Prayers for Bitterroot and family.


----------



## Keebs (Aug 27, 2012)

oh no, how awful.......... Bitter, my prayers are added for you and your family.


----------



## georgia357 (Aug 27, 2012)

Dang that is sad, my heart and prayers go out to  young Jessica's family and friends.


----------



## StriperAddict (Aug 27, 2012)

Prayers from here.  So sorry...  God give them help and peace...


----------



## Sterlo58 (Aug 27, 2012)

Sad news for sure. Prayers going out for Greg and his family.


----------



## NCHillbilly (Aug 27, 2012)

Hate to hear it.


----------



## Bitteroot (Aug 27, 2012)

My heart is broken guys.  Your words mean more than you can imagine. Got up at 3 just to check on Audrey... I've talked to about a dozen parents today that did the same.  Hug them babies guys.


----------



## speedcop (Aug 27, 2012)

how heartbreaking. our prayers for all


----------



## Sargent (Aug 27, 2012)

Hate to hear this. 

Prayers to your entire family.


----------



## ross the deer slayer (Aug 27, 2012)

Prayers sent


----------



## T.P. (Aug 27, 2012)

Prayers sent, brother. So sorry.


----------



## rjcruiser (Aug 28, 2012)

Prayers sent.  May the Lord give you comfort in this time of despair.


----------



## Crickett (Aug 28, 2012)

Prayers sent!


----------



## Luke0927 (Aug 28, 2012)

Prayers sent for you and the family.


----------



## Keebs (Aug 28, 2012)

Bitteroot said:


> My heart is broken guys.  Your words mean more than you can imagine. Got up at 3 just to check on Audrey... I've talked to about a dozen parents today that did the same.  Hug them babies guys.
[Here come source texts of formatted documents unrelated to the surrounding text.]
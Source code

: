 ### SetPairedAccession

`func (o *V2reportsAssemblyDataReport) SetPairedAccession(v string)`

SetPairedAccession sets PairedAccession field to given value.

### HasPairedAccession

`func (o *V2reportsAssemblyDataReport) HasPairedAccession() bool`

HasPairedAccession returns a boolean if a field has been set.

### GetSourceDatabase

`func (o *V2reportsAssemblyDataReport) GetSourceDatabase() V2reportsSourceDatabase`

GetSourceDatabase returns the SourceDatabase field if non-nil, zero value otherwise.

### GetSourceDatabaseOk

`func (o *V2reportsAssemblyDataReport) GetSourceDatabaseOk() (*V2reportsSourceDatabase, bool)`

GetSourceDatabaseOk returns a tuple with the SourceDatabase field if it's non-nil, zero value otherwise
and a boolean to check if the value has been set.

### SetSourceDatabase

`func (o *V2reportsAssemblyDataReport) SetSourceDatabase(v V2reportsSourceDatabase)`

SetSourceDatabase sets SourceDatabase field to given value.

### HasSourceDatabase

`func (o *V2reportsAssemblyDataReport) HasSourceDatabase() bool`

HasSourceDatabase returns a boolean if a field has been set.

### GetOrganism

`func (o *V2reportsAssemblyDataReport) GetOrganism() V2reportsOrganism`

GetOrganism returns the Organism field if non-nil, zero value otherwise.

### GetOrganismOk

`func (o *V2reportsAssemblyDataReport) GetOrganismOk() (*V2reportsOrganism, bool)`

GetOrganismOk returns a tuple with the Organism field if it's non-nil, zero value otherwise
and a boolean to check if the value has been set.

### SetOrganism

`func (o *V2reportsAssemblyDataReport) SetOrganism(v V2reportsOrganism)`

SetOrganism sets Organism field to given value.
 Bitter, just thinking 'bout you, darlin'!


----------



## blood on the ground (Aug 28, 2012)

my prayers are sent..


----------



## FERAL ONE (Aug 28, 2012)

we are lifting yall as well. words can't express how sorry i am to hear about this !


----------



## Jeff Phillips (Aug 28, 2012)

Prayers have been said.

I lost a 10 year old daughter in 1996 and it's rough! They will need you the most in 6 or 8 weeks when the grief really sets in! 
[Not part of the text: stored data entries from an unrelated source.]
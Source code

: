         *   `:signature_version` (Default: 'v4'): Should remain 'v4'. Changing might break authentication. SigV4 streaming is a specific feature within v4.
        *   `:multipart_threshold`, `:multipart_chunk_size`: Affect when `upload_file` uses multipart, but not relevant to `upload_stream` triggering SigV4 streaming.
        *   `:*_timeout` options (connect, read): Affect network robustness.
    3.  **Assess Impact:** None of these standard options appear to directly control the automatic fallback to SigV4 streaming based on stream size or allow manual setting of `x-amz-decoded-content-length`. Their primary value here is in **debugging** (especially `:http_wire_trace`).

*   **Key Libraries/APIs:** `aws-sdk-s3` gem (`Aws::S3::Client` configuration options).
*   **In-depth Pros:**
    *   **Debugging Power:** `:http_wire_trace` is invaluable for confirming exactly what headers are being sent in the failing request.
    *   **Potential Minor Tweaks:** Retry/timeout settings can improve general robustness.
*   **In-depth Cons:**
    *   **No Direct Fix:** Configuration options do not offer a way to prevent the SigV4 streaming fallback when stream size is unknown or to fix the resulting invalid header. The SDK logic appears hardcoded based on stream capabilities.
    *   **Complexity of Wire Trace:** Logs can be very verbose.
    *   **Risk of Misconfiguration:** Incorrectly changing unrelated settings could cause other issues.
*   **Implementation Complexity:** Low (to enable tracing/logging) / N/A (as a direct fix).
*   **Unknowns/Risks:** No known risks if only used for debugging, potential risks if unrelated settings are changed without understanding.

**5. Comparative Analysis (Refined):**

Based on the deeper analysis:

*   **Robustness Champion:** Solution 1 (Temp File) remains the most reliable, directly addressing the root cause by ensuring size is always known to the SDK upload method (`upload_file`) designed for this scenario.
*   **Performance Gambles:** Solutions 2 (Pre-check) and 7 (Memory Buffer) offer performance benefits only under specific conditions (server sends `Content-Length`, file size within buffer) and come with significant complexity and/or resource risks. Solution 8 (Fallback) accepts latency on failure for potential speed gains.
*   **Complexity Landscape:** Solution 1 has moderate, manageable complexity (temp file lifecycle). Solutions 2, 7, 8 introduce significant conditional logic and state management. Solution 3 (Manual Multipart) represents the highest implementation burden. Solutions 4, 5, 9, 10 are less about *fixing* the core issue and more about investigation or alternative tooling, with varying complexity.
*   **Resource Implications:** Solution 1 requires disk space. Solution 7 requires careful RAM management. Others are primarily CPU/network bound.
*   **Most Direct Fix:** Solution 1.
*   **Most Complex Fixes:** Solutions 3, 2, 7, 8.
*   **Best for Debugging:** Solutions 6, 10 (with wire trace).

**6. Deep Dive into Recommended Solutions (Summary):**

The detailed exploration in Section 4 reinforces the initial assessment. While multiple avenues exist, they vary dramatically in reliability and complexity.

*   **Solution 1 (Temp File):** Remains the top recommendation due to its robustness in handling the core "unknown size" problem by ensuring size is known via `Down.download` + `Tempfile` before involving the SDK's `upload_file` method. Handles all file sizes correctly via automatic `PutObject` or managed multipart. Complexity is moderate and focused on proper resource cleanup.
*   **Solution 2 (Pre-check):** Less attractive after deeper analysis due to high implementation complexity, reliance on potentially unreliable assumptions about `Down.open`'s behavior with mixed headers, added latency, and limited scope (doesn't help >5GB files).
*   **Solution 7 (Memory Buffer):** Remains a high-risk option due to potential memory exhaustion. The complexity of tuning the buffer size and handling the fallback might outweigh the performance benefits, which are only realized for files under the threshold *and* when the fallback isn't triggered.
They are not ready yet, but in a few months The Compassionate Friends can help a lot.

http://www.compassionatefriends.org/home.aspx


----------



## meherg (Aug 28, 2012)

Prayers sent up for the family and friends 
May GOD touch everyone involved


----------



## Gulfin (Aug 28, 2012)

It's so hard to hear of things like this. I sincerely hope her family and friends can find some peace in their faith.


----------



## Michael F. Gray (Aug 28, 2012)

Praying for the Bitteroot family


----------



## love the woods (Aug 29, 2012)

praying for a peace only God can provide.


----------



## jagman (Aug 29, 2012)

prayers sent


----------



## Israel (Aug 30, 2012)

yes.


----------



## lagrangedave (Aug 30, 2012)

Prayers sent and a hug.


----------



## Bitteroot (Sep 1, 2012)

Thanks again guys... the funeral service was incredible....never seen so many people show up for something like this...Girls in their Softball uniforms in honor of Jessie just tore me up. I can't get over the compassion shown by her peers in the softball world..


----------



## georgia357 (Sep 1, 2012)

Jeff Phillips said:


> Prayers have been said.
> 
> I lost a 10 year old daughter in 1996 and it's rough! They will need you the most in 6 or 8 weeks when the grief really sets in!
> 
> ...




All true, the compassionatefriends can be life savers.  But as Jeff said, it will take a couple of months at least.

Will keep the family in my prayers.


----------